What is being asked |
From the entries below, write out exactly the lines between the line holding "5. **Have** rollback plan ready" and the line holding "#### <p> Average", inclusive, excluding any pictures.

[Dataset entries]
---------------

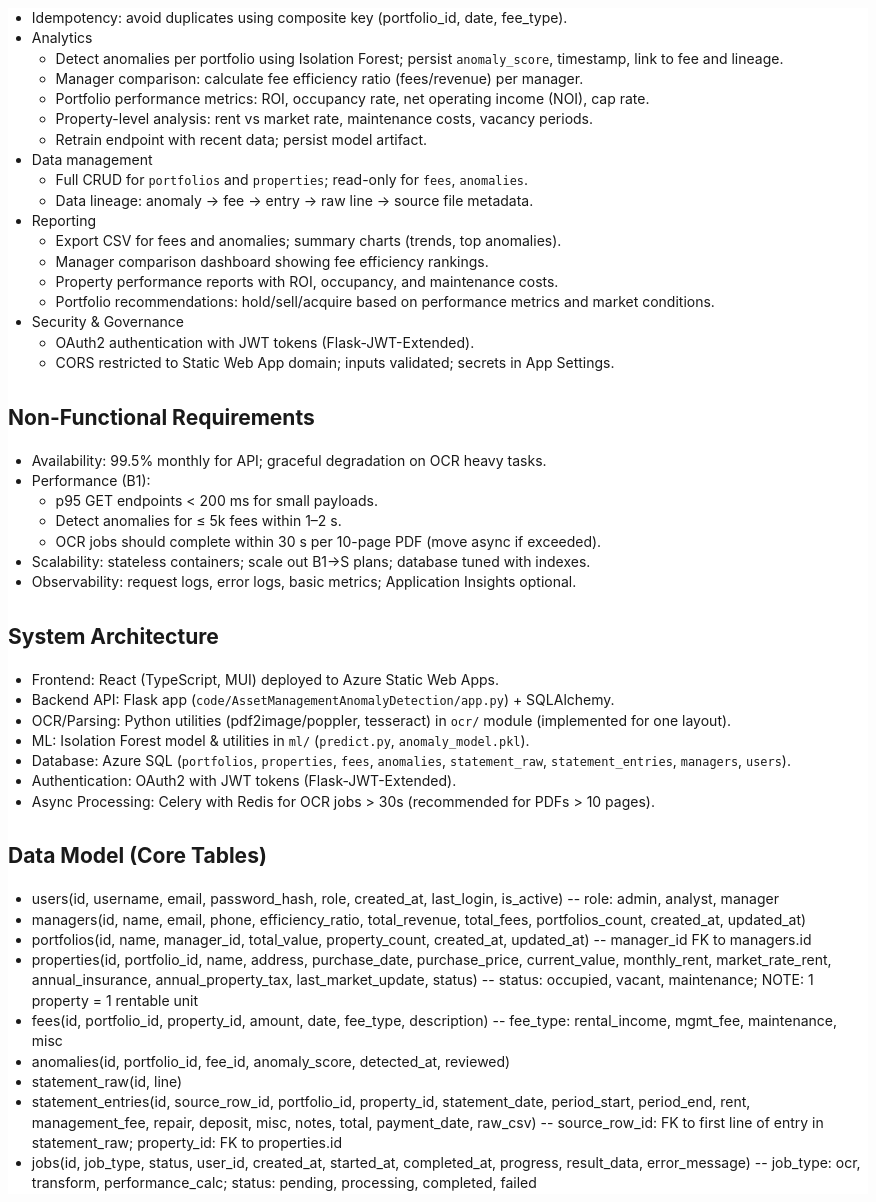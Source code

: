   - Idempotency: avoid duplicates using composite key (portfolio_id, date, fee_type).
- Analytics
  - Detect anomalies per portfolio using Isolation Forest; persist `anomaly_score`, timestamp, link to fee and lineage.
  - Manager comparison: calculate fee efficiency ratio (fees/revenue) per manager.
  - Portfolio performance metrics: ROI, occupancy rate, net operating income (NOI), cap rate.
  - Property-level analysis: rent vs market rate, maintenance costs, vacancy periods.
  - Retrain endpoint with recent data; persist model artifact.
- Data management
  - Full CRUD for `portfolios` and `properties`; read-only for `fees`, `anomalies`.
  - Data lineage: anomaly → fee → entry → raw line → source file metadata.
- Reporting
  - Export CSV for fees and anomalies; summary charts (trends, top anomalies).
  - Manager comparison dashboard showing fee efficiency rankings.
  - Property performance reports with ROI, occupancy, and maintenance costs.
  - Portfolio recommendations: hold/sell/acquire based on performance metrics and market conditions.
- Security & Governance
  - OAuth2 authentication with JWT tokens (Flask-JWT-Extended).
  - CORS restricted to Static Web App domain; inputs validated; secrets in App Settings.

## Non-Functional Requirements
- Availability: 99.5% monthly for API; graceful degradation on OCR heavy tasks.
- Performance (B1):
  - p95 GET endpoints < 200 ms for small payloads.
  - Detect anomalies for ≤ 5k fees within 1–2 s.
  - OCR jobs should complete within 30 s per 10-page PDF (move async if exceeded).
- Scalability: stateless containers; scale out B1→S plans; database tuned with indexes.
- Observability: request logs, error logs, basic metrics; Application Insights optional.

## System Architecture
- Frontend: React (TypeScript, MUI) deployed to Azure Static Web Apps.
- Backend API: Flask app (`code/AssetManagementAnomalyDetection/app.py`) + SQLAlchemy.
- OCR/Parsing: Python utilities (pdf2image/poppler, tesseract) in `ocr/` module (implemented for one layout).
- ML: Isolation Forest model & utilities in `ml/` (`predict.py`, `anomaly_model.pkl`).
- Database: Azure SQL (`portfolios`, `properties`, `fees`, `anomalies`, `statement_raw`, `statement_entries`, `managers`, `users`).
- Authentication: OAuth2 with JWT tokens (Flask-JWT-Extended).
- Async Processing: Celery with Redis for OCR jobs > 30s (recommended for PDFs > 10 pages).

## Data Model (Core Tables)
- users(id, username, email, password_hash, role, created_at, last_login, is_active) -- role: admin, analyst, manager
- managers(id, name, email, phone, efficiency_ratio, total_revenue, total_fees, portfolios_count, created_at, updated_at)
- portfolios(id, name, manager_id, total_value, property_count, created_at, updated_at) -- manager_id FK to managers.id
- properties(id, portfolio_id, name, address, purchase_date, purchase_price, current_value, monthly_rent, market_rate_rent, annual_insurance, annual_property_tax, last_market_update, status) -- status: occupied, vacant, maintenance; NOTE: 1 property = 1 rentable unit
- fees(id, portfolio_id, property_id, amount, date, fee_type, description) -- fee_type: rental_income, mgmt_fee, maintenance, misc
- anomalies(id, portfolio_id, fee_id, anomaly_score, detected_at, reviewed)
- statement_raw(id, line)
- statement_entries(id, source_row_id, portfolio_id, property_id, statement_date, period_start, period_end, rent, management_fee, repair, deposit, misc, notes, total, payment_date, raw_csv) -- source_row_id: FK to first line of entry in statement_raw; property_id: FK to properties.id
- jobs(id, job_type, status, user_id, created_at, started_at, completed_at, progress, result_data, error_message) -- job_type: ocr, transform, performance_calc; status: pending, processing, completed, failed
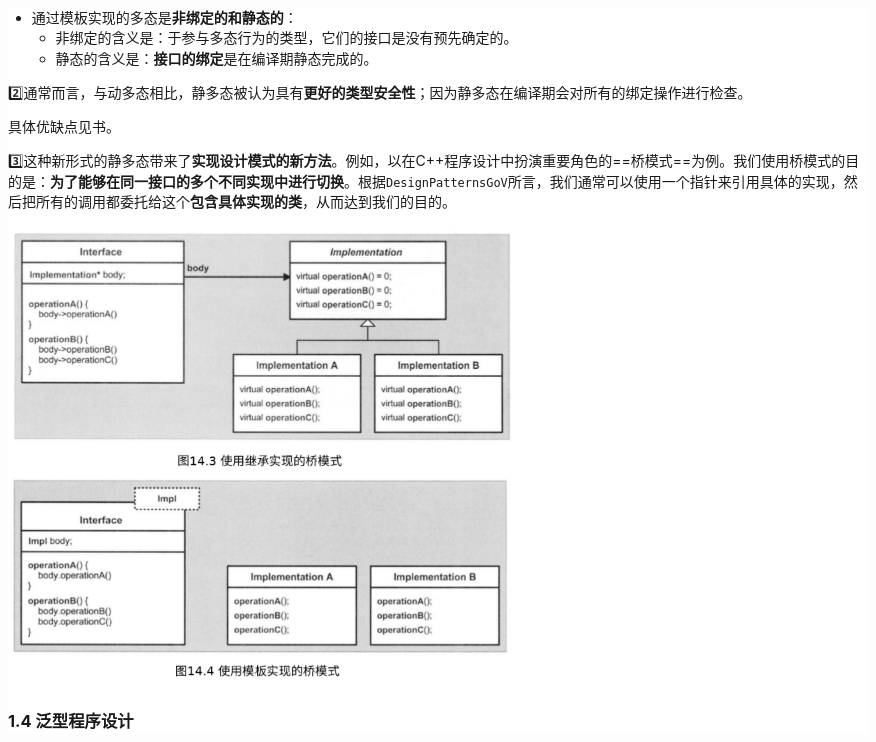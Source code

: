 - 通过模板实现的多态是**非绑定的和静态的**：
  - 非绑定的含义是：于参与多态行为的类型，它们的接口是没有预先确定的。
  - 静态的含义是：**接口的绑定**是在编译期静态完成的。



:two:通常而言，与动多态相比，静多态被认为具有**更好的类型安全性**；因为静多态在编译期会对所有的绑定操作进行检查。

具体优缺点见书。

:three:这种新形式的静多态带来了**实现设计模式的新方法**。例如，以在C++程序设计中扮演重要角色的==桥模式==为例。我们使用桥模式的目的是：**为了能够在同一接口的多个不同实现中进行切换**。根据`DesignPatternsGoV`所言，我们通常可以使用一个指针来引用具体的实现，然后把所有的调用都委托给这个**包含具体实现的类**，从而达到我们的目的。

<img src="C3_模板与设计.assets/image-20210922111741291.png" alt="image-20210922111741291" style="zoom:67%;" />

<img src="C3_模板与设计.assets/image-20210922111826675.png" alt="image-20210922111826675" style="zoom:67%;" />



### 1.4 泛型程序设计
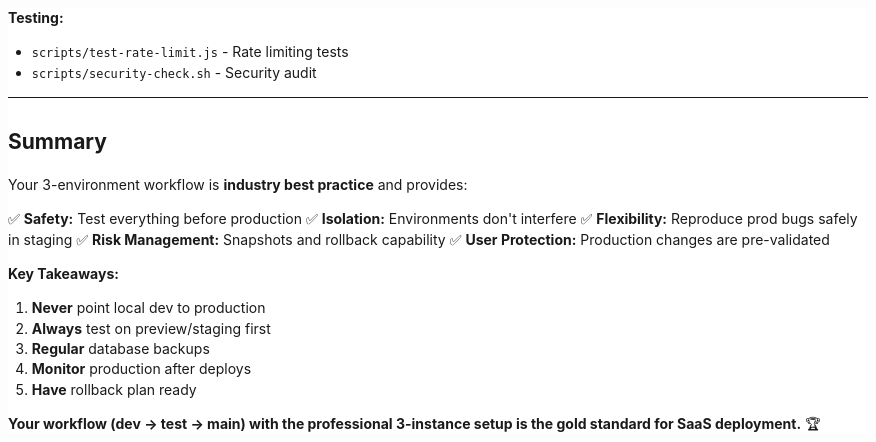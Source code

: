 **Testing:**
- `scripts/test-rate-limit.js` - Rate limiting tests
- `scripts/security-check.sh` - Security audit

---

## Summary

Your 3-environment workflow is **industry best practice** and provides:

✅ **Safety:** Test everything before production
✅ **Isolation:** Environments don't interfere
✅ **Flexibility:** Reproduce prod bugs safely in staging
✅ **Risk Management:** Snapshots and rollback capability
✅ **User Protection:** Production changes are pre-validated

**Key Takeaways:**
1. **Never** point local dev to production
2. **Always** test on preview/staging first
3. **Regular** database backups
4. **Monitor** production after deploys
5. **Have** rollback plan ready

**Your workflow (dev → test → main) with the professional 3-instance setup is the gold standard for SaaS deployment.** 🏆
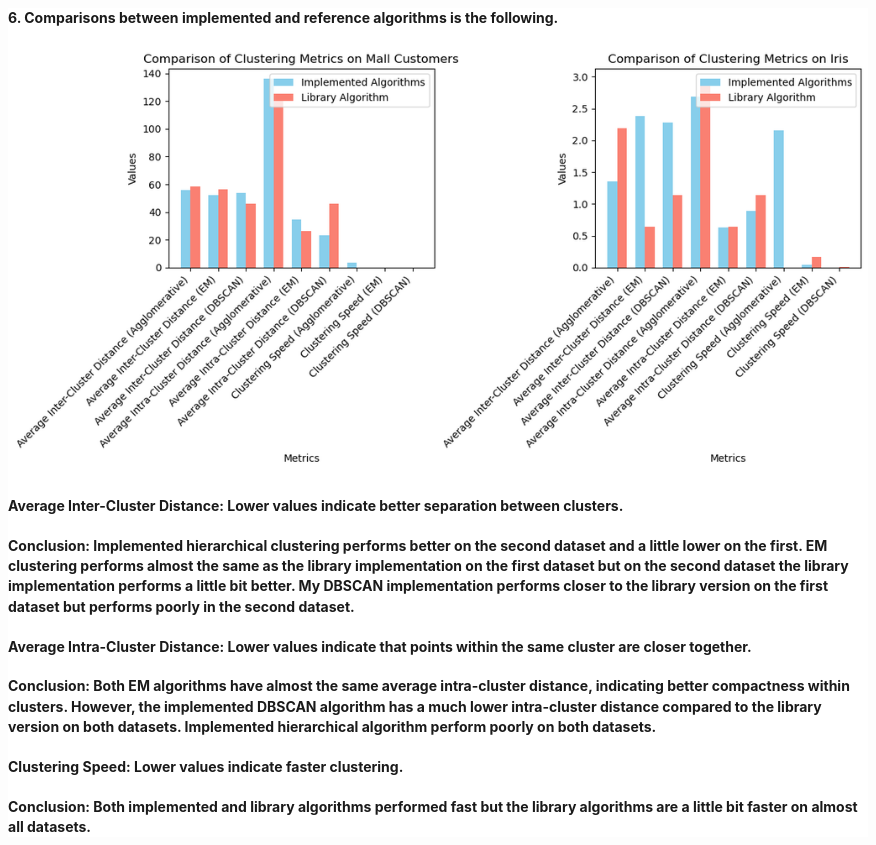 #### 6. Comparisons between implemented and reference algorithms is the following.

<img src="img/image10.png">

#### <p> Average Inter-Cluster Distance: Lower values indicate better separation between clusters.
#### Conclusion: Implemented hierarchical clustering performs better on the second dataset and a little lower on the first. EM clustering performs almost the same as the library implementation on the first dataset but on the second dataset the library implementation performs a little bit better. My DBSCAN implementation performs closer to the library version on the first dataset but performs poorly in the second dataset.

#### Average Intra-Cluster Distance: Lower values indicate that points within the same cluster are closer together.
#### Conclusion: Both EM algorithms have almost the same average intra-cluster distance, indicating better compactness within clusters. However, the implemented DBSCAN algorithm has a much lower intra-cluster distance compared to the library version on both datasets. Implemented hierarchical algorithm perform poorly on both datasets.

#### Clustering Speed: Lower values indicate faster clustering.
#### Conclusion: Both implemented and library algorithms performed fast but the library algorithms are a little bit faster on almost all datasets.</p>

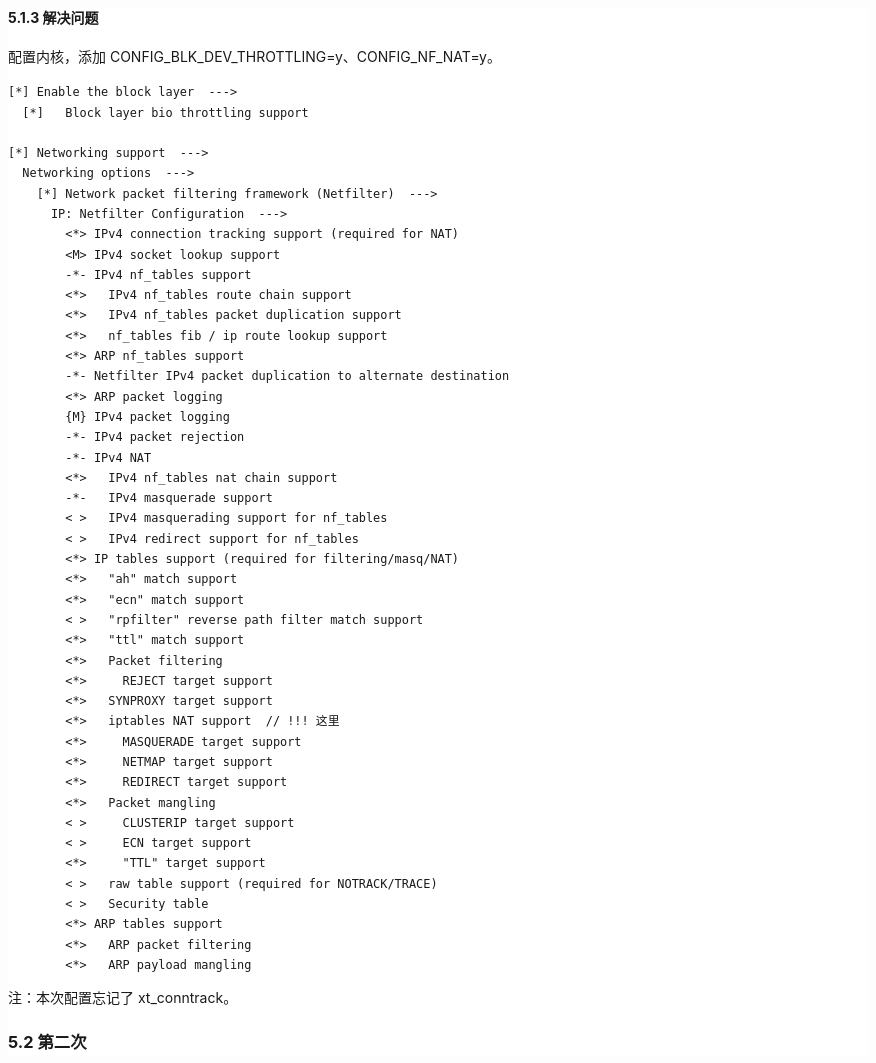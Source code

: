 #### 5.1.3 解决问题
配置内核，添加 CONFIG_BLK_DEV_THROTTLING=y、CONFIG_NF_NAT=y。  
```
[*] Enable the block layer  ---> 
  [*]   Block layer bio throttling support 

[*] Networking support  --->   
  Networking options  --->  
    [*] Network packet filtering framework (Netfilter)  --->
      IP: Netfilter Configuration  ---> 
        <*> IPv4 connection tracking support (required for NAT)
        <M> IPv4 socket lookup support
        -*- IPv4 nf_tables support
        <*>   IPv4 nf_tables route chain support
        <*>   IPv4 nf_tables packet duplication support
        <*>   nf_tables fib / ip route lookup support
        <*> ARP nf_tables support
        -*- Netfilter IPv4 packet duplication to alternate destination
        <*> ARP packet logging
        {M} IPv4 packet logging
        -*- IPv4 packet rejection
        -*- IPv4 NAT
        <*>   IPv4 nf_tables nat chain support
        -*-   IPv4 masquerade support
        < >   IPv4 masquerading support for nf_tables
        < >   IPv4 redirect support for nf_tables
        <*> IP tables support (required for filtering/masq/NAT)
        <*>   "ah" match support
        <*>   "ecn" match support
        < >   "rpfilter" reverse path filter match support
        <*>   "ttl" match support
        <*>   Packet filtering
        <*>     REJECT target support
        <*>   SYNPROXY target support
        <*>   iptables NAT support  // !!! 这里
        <*>     MASQUERADE target support
        <*>     NETMAP target support
        <*>     REDIRECT target support
        <*>   Packet mangling
        < >     CLUSTERIP target support
        < >     ECN target support
        <*>     "TTL" target support
        < >   raw table support (required for NOTRACK/TRACE)
        < >   Security table
        <*> ARP tables support
        <*>   ARP packet filtering
        <*>   ARP payload mangling
```
注：本次配置忘记了 xt_conntrack。  

### 5.2 第二次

---------------

Output for this exercise |
5. **Have** rollback plan ready

**Your workflow (dev → test → main) with the professional 3-instance setup is the gold standard for SaaS deployment.** 🏆
 #### 6. Comparisons between implemented and reference algorithms is the following.

<img src="img/image10.png">

#### <p> Average Inter-Cluster Distance: Lower values indicate better separation between clusters.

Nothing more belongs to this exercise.